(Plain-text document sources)
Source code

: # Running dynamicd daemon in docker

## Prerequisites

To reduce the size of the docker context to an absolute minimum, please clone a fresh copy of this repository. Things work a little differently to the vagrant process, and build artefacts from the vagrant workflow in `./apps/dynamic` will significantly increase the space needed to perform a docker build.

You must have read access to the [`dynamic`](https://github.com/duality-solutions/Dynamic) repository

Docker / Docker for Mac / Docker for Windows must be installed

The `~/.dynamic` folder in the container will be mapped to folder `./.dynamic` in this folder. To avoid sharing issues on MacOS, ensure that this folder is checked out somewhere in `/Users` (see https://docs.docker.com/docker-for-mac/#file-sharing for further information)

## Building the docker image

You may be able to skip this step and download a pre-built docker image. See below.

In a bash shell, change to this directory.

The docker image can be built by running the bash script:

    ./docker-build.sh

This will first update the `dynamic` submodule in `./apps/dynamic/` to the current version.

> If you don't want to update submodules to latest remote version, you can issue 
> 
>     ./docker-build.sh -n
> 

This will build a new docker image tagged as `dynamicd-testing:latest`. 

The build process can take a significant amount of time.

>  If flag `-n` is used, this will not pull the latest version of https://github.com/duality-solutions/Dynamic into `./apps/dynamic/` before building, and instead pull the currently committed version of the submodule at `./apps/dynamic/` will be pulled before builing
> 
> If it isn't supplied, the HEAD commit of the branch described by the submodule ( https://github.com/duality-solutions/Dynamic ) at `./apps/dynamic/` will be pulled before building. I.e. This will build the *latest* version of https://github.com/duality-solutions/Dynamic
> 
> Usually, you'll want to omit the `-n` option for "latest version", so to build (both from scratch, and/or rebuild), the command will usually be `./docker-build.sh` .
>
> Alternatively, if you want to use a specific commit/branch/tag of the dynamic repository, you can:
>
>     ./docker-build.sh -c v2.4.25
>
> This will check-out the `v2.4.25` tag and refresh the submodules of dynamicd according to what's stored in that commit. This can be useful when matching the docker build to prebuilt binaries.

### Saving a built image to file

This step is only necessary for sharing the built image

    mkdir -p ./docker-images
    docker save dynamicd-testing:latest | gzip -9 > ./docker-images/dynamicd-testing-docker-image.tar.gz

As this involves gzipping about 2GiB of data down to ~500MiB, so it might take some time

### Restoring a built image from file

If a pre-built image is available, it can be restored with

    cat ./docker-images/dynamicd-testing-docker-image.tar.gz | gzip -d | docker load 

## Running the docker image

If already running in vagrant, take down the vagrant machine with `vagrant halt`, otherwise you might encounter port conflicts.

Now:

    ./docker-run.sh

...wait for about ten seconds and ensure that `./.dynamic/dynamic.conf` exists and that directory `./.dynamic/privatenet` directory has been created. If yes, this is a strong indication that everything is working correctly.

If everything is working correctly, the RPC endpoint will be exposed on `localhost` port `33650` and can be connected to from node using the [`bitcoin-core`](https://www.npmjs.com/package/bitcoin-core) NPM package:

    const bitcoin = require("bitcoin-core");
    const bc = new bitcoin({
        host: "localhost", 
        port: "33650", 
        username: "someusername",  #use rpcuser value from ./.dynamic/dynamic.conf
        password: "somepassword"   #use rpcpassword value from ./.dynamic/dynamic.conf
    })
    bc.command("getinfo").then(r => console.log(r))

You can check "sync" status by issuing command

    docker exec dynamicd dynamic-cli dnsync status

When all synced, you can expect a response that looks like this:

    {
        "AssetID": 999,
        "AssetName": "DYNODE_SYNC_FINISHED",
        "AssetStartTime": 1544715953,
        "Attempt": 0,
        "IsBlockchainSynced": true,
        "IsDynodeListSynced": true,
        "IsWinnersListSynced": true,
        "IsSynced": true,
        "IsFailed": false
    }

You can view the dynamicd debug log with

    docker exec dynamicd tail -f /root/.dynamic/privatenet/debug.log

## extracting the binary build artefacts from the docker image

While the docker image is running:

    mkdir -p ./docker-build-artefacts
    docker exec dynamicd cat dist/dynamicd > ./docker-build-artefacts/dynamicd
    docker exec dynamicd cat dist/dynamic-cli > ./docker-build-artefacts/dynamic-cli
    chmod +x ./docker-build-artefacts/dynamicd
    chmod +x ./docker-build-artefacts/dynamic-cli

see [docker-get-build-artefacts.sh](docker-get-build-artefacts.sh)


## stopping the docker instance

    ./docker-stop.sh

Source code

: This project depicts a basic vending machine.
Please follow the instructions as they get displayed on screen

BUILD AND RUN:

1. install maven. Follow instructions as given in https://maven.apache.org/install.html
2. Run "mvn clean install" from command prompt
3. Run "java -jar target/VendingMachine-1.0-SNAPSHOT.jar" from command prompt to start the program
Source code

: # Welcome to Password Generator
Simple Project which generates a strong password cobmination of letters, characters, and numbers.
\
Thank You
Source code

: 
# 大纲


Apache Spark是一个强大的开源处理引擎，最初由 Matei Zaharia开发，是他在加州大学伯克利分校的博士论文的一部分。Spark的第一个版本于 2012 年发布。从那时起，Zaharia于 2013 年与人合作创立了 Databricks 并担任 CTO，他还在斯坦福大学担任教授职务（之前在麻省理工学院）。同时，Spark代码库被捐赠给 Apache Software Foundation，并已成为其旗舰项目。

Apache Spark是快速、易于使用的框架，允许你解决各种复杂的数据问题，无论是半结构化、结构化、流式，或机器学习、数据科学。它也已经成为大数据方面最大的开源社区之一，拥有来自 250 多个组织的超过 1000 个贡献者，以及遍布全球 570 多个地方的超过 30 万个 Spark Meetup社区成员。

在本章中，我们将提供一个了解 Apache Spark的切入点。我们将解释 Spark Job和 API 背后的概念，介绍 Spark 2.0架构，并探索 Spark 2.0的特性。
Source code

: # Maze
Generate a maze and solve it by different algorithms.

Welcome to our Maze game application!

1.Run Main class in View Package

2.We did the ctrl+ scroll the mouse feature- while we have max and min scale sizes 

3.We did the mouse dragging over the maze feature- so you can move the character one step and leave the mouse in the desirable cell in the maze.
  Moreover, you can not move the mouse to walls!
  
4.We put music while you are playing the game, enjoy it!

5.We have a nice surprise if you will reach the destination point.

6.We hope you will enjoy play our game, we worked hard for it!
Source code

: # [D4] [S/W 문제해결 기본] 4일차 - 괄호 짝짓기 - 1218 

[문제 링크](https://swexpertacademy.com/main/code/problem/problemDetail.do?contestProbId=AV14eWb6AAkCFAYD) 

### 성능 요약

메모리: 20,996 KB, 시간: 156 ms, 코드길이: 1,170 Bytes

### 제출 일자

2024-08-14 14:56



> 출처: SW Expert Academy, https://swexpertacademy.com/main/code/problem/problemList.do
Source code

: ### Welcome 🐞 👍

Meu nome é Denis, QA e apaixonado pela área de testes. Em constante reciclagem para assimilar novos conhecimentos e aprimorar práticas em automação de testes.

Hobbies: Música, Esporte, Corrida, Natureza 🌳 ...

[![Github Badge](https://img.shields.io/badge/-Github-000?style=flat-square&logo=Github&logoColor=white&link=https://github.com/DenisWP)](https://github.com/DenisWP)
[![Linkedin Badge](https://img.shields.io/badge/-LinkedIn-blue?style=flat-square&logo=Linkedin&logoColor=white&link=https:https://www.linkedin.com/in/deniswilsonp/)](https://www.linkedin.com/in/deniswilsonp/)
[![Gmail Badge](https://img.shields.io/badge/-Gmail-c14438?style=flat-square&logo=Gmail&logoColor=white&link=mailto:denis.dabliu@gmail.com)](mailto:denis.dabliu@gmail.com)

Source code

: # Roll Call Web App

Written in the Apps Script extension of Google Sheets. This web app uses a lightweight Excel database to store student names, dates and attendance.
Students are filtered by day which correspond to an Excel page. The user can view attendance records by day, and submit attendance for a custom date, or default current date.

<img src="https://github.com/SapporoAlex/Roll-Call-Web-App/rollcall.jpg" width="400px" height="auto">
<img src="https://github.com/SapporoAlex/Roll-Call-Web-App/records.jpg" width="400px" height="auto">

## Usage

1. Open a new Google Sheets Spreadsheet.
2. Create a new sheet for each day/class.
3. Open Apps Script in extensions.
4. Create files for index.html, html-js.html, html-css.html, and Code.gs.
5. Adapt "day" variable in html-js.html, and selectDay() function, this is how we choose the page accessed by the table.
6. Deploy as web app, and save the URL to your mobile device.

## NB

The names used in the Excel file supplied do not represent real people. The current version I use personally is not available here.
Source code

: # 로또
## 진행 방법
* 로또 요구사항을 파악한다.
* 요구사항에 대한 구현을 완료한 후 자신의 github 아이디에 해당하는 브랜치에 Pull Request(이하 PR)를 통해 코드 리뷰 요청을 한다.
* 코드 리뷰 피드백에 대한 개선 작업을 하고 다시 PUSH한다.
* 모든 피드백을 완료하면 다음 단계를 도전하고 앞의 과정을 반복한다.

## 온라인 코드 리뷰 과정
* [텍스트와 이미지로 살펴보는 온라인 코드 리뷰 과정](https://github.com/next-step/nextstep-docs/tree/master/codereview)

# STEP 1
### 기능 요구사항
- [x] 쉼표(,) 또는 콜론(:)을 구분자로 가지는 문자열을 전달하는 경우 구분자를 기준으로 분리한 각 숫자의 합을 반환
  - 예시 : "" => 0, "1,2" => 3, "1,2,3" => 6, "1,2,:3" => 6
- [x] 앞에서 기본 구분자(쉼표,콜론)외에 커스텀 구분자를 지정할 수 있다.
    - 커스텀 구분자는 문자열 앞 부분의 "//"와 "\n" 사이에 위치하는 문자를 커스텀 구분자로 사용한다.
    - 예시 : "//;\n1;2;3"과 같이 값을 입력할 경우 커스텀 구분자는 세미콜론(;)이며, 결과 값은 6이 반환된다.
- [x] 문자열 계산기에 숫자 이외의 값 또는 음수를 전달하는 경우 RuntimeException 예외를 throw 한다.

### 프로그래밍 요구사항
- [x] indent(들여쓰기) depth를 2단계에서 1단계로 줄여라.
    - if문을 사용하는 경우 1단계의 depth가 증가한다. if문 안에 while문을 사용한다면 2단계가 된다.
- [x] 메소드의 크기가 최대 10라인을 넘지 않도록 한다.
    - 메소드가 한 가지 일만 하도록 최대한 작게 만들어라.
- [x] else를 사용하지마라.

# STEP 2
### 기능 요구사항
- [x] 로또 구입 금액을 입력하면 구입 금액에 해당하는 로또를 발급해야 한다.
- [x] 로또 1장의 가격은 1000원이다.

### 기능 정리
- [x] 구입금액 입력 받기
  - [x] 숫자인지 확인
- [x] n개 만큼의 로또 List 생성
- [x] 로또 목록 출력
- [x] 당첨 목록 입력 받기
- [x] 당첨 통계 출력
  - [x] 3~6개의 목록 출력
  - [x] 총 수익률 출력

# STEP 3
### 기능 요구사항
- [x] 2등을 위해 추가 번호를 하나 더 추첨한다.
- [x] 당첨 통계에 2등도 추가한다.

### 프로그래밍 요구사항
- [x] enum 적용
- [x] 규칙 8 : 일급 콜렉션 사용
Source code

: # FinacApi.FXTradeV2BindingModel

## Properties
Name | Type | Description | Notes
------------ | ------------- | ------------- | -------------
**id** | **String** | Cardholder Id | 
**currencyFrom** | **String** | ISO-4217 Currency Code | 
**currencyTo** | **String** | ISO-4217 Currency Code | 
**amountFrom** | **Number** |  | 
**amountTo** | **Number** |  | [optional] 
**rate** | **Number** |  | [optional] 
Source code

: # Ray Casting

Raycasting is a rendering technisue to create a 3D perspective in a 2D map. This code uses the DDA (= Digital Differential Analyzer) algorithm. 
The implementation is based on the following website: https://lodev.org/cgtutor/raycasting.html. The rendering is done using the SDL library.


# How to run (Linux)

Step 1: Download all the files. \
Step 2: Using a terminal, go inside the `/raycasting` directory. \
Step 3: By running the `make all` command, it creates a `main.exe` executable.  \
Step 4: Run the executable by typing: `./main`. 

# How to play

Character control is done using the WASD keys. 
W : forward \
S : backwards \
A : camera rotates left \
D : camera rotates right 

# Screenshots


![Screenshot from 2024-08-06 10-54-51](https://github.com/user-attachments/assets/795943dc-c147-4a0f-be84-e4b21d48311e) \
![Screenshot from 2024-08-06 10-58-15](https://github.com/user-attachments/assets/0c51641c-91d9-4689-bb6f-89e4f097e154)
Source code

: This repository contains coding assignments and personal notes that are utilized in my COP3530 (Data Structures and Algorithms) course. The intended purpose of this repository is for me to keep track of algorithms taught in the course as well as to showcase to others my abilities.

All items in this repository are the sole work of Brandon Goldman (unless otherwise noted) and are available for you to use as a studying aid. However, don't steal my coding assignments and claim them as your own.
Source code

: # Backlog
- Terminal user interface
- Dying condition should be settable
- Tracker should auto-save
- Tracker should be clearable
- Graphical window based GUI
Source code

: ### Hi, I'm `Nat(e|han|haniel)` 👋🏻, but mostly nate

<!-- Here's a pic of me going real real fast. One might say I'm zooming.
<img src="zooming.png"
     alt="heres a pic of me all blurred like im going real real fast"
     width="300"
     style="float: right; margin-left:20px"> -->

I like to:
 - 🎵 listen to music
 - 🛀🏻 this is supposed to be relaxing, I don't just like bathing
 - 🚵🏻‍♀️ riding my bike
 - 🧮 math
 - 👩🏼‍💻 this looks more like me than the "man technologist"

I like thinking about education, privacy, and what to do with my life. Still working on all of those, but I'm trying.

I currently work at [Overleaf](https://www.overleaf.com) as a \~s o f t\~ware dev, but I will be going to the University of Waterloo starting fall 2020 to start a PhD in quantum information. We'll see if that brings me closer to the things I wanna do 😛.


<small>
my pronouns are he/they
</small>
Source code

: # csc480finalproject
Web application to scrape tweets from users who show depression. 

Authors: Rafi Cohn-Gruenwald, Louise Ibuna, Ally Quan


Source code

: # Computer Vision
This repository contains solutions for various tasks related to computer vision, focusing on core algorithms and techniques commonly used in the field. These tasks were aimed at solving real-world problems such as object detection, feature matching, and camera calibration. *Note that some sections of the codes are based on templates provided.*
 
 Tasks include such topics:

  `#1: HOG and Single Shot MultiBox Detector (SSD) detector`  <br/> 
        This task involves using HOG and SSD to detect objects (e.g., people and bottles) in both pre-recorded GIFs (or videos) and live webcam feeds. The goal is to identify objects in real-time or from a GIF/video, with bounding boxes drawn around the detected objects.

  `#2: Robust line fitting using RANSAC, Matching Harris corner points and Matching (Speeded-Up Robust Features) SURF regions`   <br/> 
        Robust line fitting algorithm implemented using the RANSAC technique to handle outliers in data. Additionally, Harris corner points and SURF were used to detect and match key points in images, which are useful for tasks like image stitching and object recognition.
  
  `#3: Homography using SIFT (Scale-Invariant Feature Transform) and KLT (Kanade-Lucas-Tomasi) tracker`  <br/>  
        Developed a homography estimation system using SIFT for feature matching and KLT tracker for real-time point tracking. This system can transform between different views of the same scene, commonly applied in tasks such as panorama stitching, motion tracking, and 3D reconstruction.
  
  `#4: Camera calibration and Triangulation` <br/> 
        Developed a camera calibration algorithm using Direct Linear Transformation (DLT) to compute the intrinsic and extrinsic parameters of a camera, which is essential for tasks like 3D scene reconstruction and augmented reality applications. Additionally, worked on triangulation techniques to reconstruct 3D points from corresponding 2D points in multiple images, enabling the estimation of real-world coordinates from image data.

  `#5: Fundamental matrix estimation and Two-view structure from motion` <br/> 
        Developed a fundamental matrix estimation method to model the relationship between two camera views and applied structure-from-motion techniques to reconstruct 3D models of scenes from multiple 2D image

◆ **What the exercise asks**
Pick each line holding the word "they" out of the data and copy it.

◆ **Answer box**
Please follow the instructions as they get displayed on screen
my pronouns are he/they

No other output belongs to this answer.